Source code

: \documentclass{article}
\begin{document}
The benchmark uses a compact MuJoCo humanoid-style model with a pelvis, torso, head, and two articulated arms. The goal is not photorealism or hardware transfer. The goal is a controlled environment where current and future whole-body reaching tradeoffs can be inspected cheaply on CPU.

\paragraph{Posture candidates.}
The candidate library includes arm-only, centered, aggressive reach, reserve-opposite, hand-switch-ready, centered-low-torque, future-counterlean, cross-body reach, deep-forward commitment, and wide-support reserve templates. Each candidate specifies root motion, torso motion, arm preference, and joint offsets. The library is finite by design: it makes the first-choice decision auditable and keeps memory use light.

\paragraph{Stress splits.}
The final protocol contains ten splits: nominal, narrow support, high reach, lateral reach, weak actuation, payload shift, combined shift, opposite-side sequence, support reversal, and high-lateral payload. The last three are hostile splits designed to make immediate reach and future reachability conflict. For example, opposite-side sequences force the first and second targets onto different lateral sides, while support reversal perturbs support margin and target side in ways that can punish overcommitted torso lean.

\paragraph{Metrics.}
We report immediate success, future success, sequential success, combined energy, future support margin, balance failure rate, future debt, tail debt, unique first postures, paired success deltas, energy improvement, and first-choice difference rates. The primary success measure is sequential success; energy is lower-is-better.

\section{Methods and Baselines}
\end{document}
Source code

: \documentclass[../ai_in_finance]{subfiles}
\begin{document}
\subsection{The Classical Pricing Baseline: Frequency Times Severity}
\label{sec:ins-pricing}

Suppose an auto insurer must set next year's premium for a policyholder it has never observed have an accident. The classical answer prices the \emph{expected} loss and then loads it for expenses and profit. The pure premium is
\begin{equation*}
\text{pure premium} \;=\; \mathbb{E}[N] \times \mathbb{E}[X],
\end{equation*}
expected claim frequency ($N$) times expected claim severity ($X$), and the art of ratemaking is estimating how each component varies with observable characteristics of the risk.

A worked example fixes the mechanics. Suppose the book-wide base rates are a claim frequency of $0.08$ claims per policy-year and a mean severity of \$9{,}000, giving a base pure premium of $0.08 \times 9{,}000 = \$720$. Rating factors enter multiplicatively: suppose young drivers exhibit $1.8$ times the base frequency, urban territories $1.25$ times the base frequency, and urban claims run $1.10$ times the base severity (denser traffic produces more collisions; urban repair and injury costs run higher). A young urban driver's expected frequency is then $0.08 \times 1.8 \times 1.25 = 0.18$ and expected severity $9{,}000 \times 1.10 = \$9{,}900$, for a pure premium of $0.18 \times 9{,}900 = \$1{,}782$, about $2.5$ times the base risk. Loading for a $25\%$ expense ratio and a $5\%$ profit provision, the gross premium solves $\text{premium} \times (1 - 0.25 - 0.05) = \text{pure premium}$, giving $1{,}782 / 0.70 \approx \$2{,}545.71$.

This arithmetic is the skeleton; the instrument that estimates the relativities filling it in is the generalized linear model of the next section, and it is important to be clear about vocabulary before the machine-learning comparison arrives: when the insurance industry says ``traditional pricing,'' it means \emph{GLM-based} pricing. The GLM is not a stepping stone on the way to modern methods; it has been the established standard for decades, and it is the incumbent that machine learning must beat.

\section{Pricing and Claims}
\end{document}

**Your objective:** In the records above, some lines hold the word "documentclass". Say how many, and nothing more.

**Task answer:** 2